About this exercise: An exact reproduction is required of the lines from the beginning of the entries through the line with "A、新兴产业是劳动密集型的，需要更多的人力资源", pictures excluded and nothing added.

Dataset entries:
+++

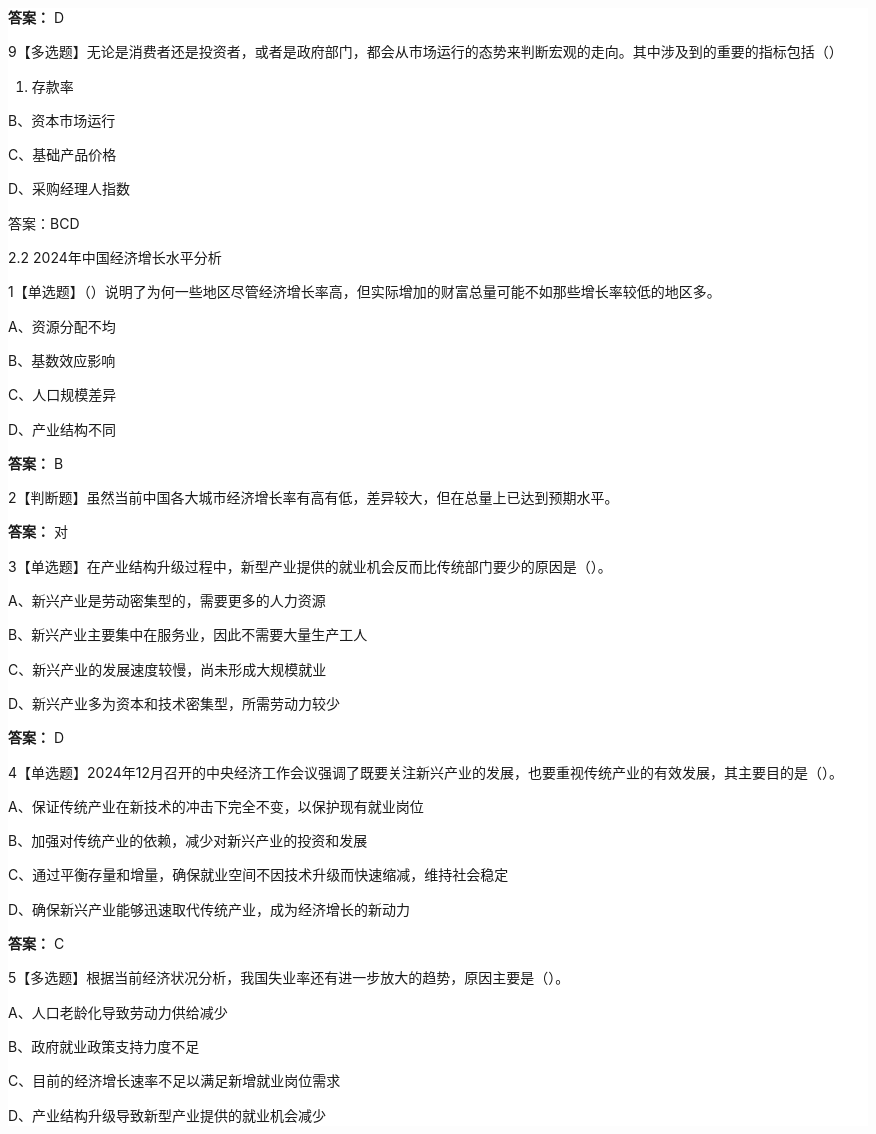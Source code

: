 **答案：** D

9【多选题】无论是消费者还是投资者，或者是政府部门，都会从市场运行的态势来判断宏观的走向。其中涉及到的重要的指标包括（）

  1. 存款率

B、资本市场运行

C、基础产品价格

D、采购经理人指数

答案：BCD

2.2 2024年中国经济增长水平分析

1【单选题】（）说明了为何一些地区尽管经济增长率高，但实际增加的财富总量可能不如那些增长率较低的地区多。

A、资源分配不均

B、基数效应影响

C、人口规模差异

D、产业结构不同

**答案：** B

2【判断题】虽然当前中国各大城市经济增长率有高有低，差异较大，但在总量上已达到预期水平。

**答案：** 对

3【单选题】在产业结构升级过程中，新型产业提供的就业机会反而比传统部门要少的原因是（）。

A、新兴产业是劳动密集型的，需要更多的人力资源

B、新兴产业主要集中在服务业，因此不需要大量生产工人

C、新兴产业的发展速度较慢，尚未形成大规模就业

D、新兴产业多为资本和技术密集型，所需劳动力较少

**答案：** D

4【单选题】2024年12月召开的中央经济工作会议强调了既要关注新兴产业的发展，也要重视传统产业的有效发展，其主要目的是（）。

A、保证传统产业在新技术的冲击下完全不变，以保护现有就业岗位

B、加强对传统产业的依赖，减少对新兴产业的投资和发展

C、通过平衡存量和增量，确保就业空间不因技术升级而快速缩减，维持社会稳定

D、确保新兴产业能够迅速取代传统产业，成为经济增长的新动力

**答案：** C

5【多选题】根据当前经济状况分析，我国失业率还有进一步放大的趋势，原因主要是（）。

A、人口老龄化导致劳动力供给减少

B、政府就业政策支持力度不足

C、目前的经济增长速率不足以满足新增就业岗位需求

D、产业结构升级导致新型产业提供的就业机会减少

+++

Output:
Source code

: **答案：** D

9【多选题】无论是消费者还是投资者，或者是政府部门，都会从市场运行的态势来判断宏观的走向。其中涉及到的重要的指标包括（）

  1. 存款率

B、资本市场运行

C、基础产品价格

D、采购经理人指数

答案：BCD

2.2 2024年中国经济增长水平分析

1【单选题】（）说明了为何一些地区尽管经济增长率高，但实际增加的财富总量可能不如那些增长率较低的地区多。

A、资源分配不均

B、基数效应影响

C、人口规模差异

D、产业结构不同

**答案：** B

2【判断题】虽然当前中国各大城市经济增长率有高有低，差异较大，但在总量上已达到预期水平。

**答案：** 对

3【单选题】在产业结构升级过程中，新型产业提供的就业机会反而比传统部门要少的原因是（）。

A、新兴产业是劳动密集型的，需要更多的人力资源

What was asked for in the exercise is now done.